2.La data di presentazione della domanda di ammissione al premio e' quella di consegna presso l'ufficio di iscrizione della nave; per le domande inoltrate per posta fa fede il timbro a data dell'ufficio postale accettante.
Art. 5
1.Il Ministero, ricevuta la comunicazione di cui all'art. 4 ed accertata la disponibilita' finanziaria comunitaria e nazionale, comunica al richiedente, tramite l'ufficio di iscrizione della nave, l'ammissione al beneficio.
2.Entro il termine perentorio di trenta giorni dal ricevimento della comunicazione di ammissione, il richiedente procede, tramite l'ufficio di iscrizione della nave, alla riconsegna della licenza di pesca o dell'attestazione provvisoria.

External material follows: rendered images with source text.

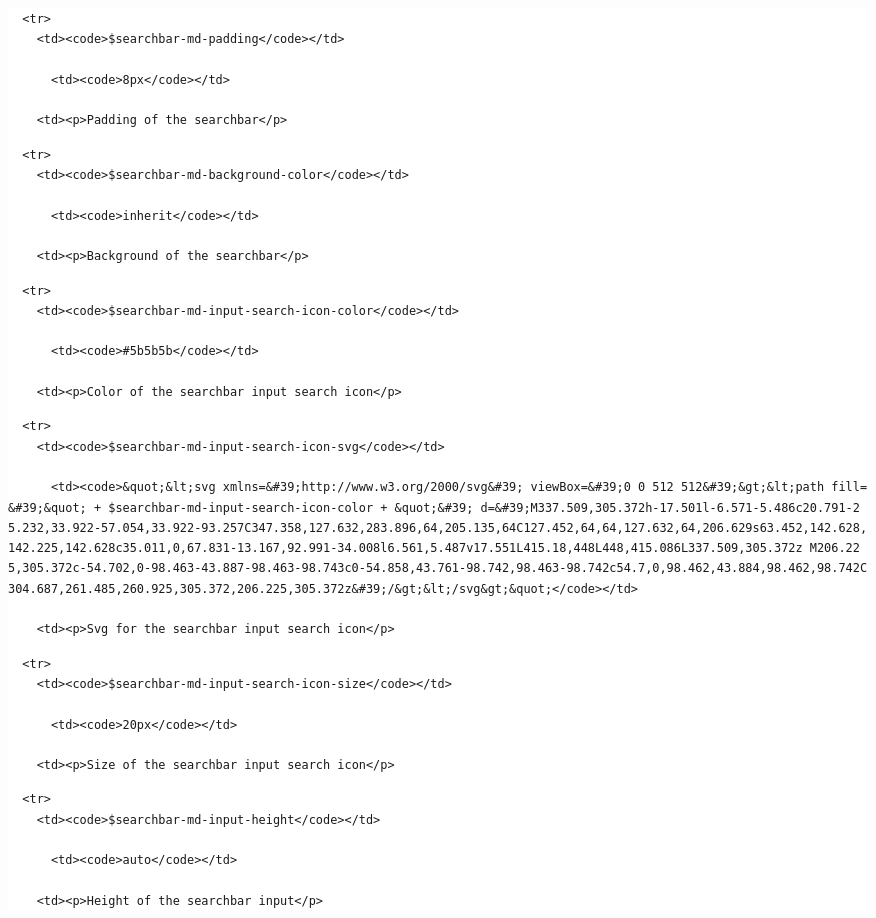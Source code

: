       <tr>
        <td><code>$searchbar-md-padding</code></td>
        
          <td><code>8px</code></td>
        
        <td><p>Padding of the searchbar</p>
</td>
      </tr>
      
      <tr>
        <td><code>$searchbar-md-background-color</code></td>
        
          <td><code>inherit</code></td>
        
        <td><p>Background of the searchbar</p>
</td>
      </tr>
      
      <tr>
        <td><code>$searchbar-md-input-search-icon-color</code></td>
        
          <td><code>#5b5b5b</code></td>
        
        <td><p>Color of the searchbar input search icon</p>
</td>
      </tr>
      
      <tr>
        <td><code>$searchbar-md-input-search-icon-svg</code></td>
        
          <td><code>&quot;&lt;svg xmlns=&#39;http://www.w3.org/2000/svg&#39; viewBox=&#39;0 0 512 512&#39;&gt;&lt;path fill=&#39;&quot; + $searchbar-md-input-search-icon-color + &quot;&#39; d=&#39;M337.509,305.372h-17.501l-6.571-5.486c20.791-25.232,33.922-57.054,33.922-93.257C347.358,127.632,283.896,64,205.135,64C127.452,64,64,127.632,64,206.629s63.452,142.628,142.225,142.628c35.011,0,67.831-13.167,92.991-34.008l6.561,5.487v17.551L415.18,448L448,415.086L337.509,305.372z M206.225,305.372c-54.702,0-98.463-43.887-98.463-98.743c0-54.858,43.761-98.742,98.463-98.742c54.7,0,98.462,43.884,98.462,98.742C304.687,261.485,260.925,305.372,206.225,305.372z&#39;/&gt;&lt;/svg&gt;&quot;</code></td>
        
        <td><p>Svg for the searchbar input search icon</p>
</td>
      </tr>
      
      <tr>
        <td><code>$searchbar-md-input-search-icon-size</code></td>
        
          <td><code>20px</code></td>
        
        <td><p>Size of the searchbar input search icon</p>
</td>
      </tr>
      
      <tr>
        <td><code>$searchbar-md-input-height</code></td>
        
          <td><code>auto</code></td>
        
        <td><p>Height of the searchbar input</p>
</td>
      </tr>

3.Entro il termine di quindici mesi dalla data di riconsegna della licenza di pesca, il richiedente procede all'arresto definitivo della nave ed alla trasmissione al Ministero, tramite l'ufficio di iscrizione della nave, della documentazione di cui allo schema allegato al presente regolamento (allegato "B"), comprovante la demolizione della nave o, nei casi di cui al precedente articolo 1, comma 1, lettere b) e c), la radiazione della stessa dai registri marittimi d'iscrizione e l'annotazione nei medesimi del vincolo irrevocabile che la nave non puo' piu' essere adibita alla pesca nelle acque comunitarie.
4.Ricevuta la predetta documentazione, il Ministero provvede ad emanare il provvedimento di liquidazione del contributo.
5.Su richiesta degli interessati puo' essere erogata in via anticipata una somma fino al 50% del contributo ammesso. Le anticipazioni sono garantite da polizza assicurativa o bancaria conforme allo schema approvato con decreto dal Ministro per le politiche agricole di concerto con i Ministri del tesoro e dell'industria, del commercio e dell'artigianato.
6.I termini di cui ai commi 2 e 3 possono essere prorogati dall'amministrazione per cause di forza maggiore su richiesta motivata e documentata del beneficiario.
7.E' consentito, dopo la presentazione della domanda, l'arresto immediato della nave anche prima del ricevimento della comunicazione di ammissione.
Art. 6
1.Alle domande di ammissione al premio presentate entro la data del 31 dicembre 1993, ai sensi del regolamento (CEE) n. 4028/86 del Consiglio del 18 dicembre 1986, si applicano unicamente i criteri previsti dall'articolo 24 dello stesso ed i parametri stabiliti dal regolamento (CEE) n. 3944/90 del Consiglio del 20 dicembre 1990; i premi sono convertiti in lire al valore dell'ECU contabile in vigore al mese di gennaio 1993.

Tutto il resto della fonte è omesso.